- **Your task**
Every record must be output verbatim in the reply.

- **Collected data**
>>

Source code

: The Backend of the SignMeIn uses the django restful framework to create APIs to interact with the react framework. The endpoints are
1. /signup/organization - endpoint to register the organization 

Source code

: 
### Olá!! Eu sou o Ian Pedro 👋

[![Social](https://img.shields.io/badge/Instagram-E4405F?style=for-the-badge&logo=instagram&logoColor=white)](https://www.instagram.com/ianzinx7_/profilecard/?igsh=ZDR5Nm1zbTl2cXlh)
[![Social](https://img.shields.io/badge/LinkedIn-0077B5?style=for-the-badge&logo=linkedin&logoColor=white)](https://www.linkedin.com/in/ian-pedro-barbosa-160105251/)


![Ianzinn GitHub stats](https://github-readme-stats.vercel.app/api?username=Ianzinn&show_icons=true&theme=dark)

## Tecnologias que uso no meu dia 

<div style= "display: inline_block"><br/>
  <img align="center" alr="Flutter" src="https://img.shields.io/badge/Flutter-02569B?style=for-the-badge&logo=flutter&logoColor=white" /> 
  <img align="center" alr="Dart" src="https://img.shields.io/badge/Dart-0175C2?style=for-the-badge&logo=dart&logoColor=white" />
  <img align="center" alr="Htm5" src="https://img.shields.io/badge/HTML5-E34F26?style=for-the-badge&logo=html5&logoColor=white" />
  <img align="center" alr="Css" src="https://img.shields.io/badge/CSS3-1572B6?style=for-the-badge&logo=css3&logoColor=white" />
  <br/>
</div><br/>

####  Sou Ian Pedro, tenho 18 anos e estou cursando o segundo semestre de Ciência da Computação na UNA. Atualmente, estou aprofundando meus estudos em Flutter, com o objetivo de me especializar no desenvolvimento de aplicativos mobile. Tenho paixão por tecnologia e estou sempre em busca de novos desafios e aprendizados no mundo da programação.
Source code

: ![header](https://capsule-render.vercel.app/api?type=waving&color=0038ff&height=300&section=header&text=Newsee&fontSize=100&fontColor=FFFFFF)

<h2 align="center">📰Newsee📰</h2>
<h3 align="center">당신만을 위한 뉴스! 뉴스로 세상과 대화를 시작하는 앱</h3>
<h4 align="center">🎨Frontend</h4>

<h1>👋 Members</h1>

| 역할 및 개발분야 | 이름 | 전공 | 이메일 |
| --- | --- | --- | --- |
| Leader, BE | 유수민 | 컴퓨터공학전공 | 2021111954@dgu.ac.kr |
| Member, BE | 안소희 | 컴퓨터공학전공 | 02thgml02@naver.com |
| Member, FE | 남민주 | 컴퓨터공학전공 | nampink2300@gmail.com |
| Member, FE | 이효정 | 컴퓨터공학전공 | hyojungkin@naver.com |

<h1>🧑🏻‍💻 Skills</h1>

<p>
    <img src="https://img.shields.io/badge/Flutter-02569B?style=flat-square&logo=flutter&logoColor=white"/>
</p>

<<

- **Completed exercise**
Source code

: The Backend of the SignMeIn uses the django restful framework to create APIs to interact with the react framework. The endpoints are
1. /signup/organization - endpoint to register the organization 

Source code

: 
### Olá!! Eu sou o Ian Pedro 👋

[![Social](https://img.shields.io/badge/Instagram-E4405F?style=for-the-badge&logo=instagram&logoColor=white)](https://www.instagram.com/ianzinx7_/profilecard/?igsh=ZDR5Nm1zbTl2cXlh)
[![Social](https://img.shields.io/badge/LinkedIn-0077B5?style=for-the-badge&logo=linkedin&logoColor=white)](https://www.linkedin.com/in/ian-pedro-barbosa-160105251/)


![Ianzinn GitHub stats](https://github-readme-stats.vercel.app/api?username=Ianzinn&show_icons=true&theme=dark)

## Tecnologias que uso no meu dia 

<div style= "display: inline_block"><br/>
  <img align="center" alr="Flutter" src="https://img.shields.io/badge/Flutter-02569B?style=for-the-badge&logo=flutter&logoColor=white" /> 
  <img align="center" alr="Dart" src="https://img.shields.io/badge/Dart-0175C2?style=for-the-badge&logo=dart&logoColor=white" />
  <img align="center" alr="Htm5" src="https://img.shields.io/badge/HTML5-E34F26?style=for-the-badge&logo=html5&logoColor=white" />
  <img align="center" alr="Css" src="https://img.shields.io/badge/CSS3-1572B6?style=for-the-badge&logo=css3&logoColor=white" />
  <br/>
</div><br/>

####  Sou Ian Pedro, tenho 18 anos e estou cursando o segundo semestre de Ciência da Computação na UNA. Atualmente, estou aprofundando meus estudos em Flutter, com o objetivo de me especializar no desenvolvimento de aplicativos mobile. Tenho paixão por tecnologia e estou sempre em busca de novos desafios e aprendizados no mundo da programação.
Source code

: ![header](https://capsule-render.vercel.app/api?type=waving&color=0038ff&height=300&section=header&text=Newsee&fontSize=100&fontColor=FFFFFF)

<h2 align="center">📰Newsee📰</h2>
<h3 align="center">당신만을 위한 뉴스! 뉴스로 세상과 대화를 시작하는 앱</h3>
<h4 align="center">🎨Frontend</h4>

<h1>👋 Members</h1>

| 역할 및 개발분야 | 이름 | 전공 | 이메일 |
| --- | --- | --- | --- |
| Leader, BE | 유수민 | 컴퓨터공학전공 | 2021111954@dgu.ac.kr |
| Member, BE | 안소희 | 컴퓨터공학전공 | 02thgml02@naver.com |
| Member, FE | 남민주 | 컴퓨터공학전공 | nampink2300@gmail.com |
| Member, FE | 이효정 | 컴퓨터공학전공 | hyojungkin@naver.com |

<h1>🧑🏻‍💻 Skills</h1>

<p>
    <img src="https://img.shields.io/badge/Flutter-02569B?style=flat-square&logo=flutter&logoColor=white"/>
</p>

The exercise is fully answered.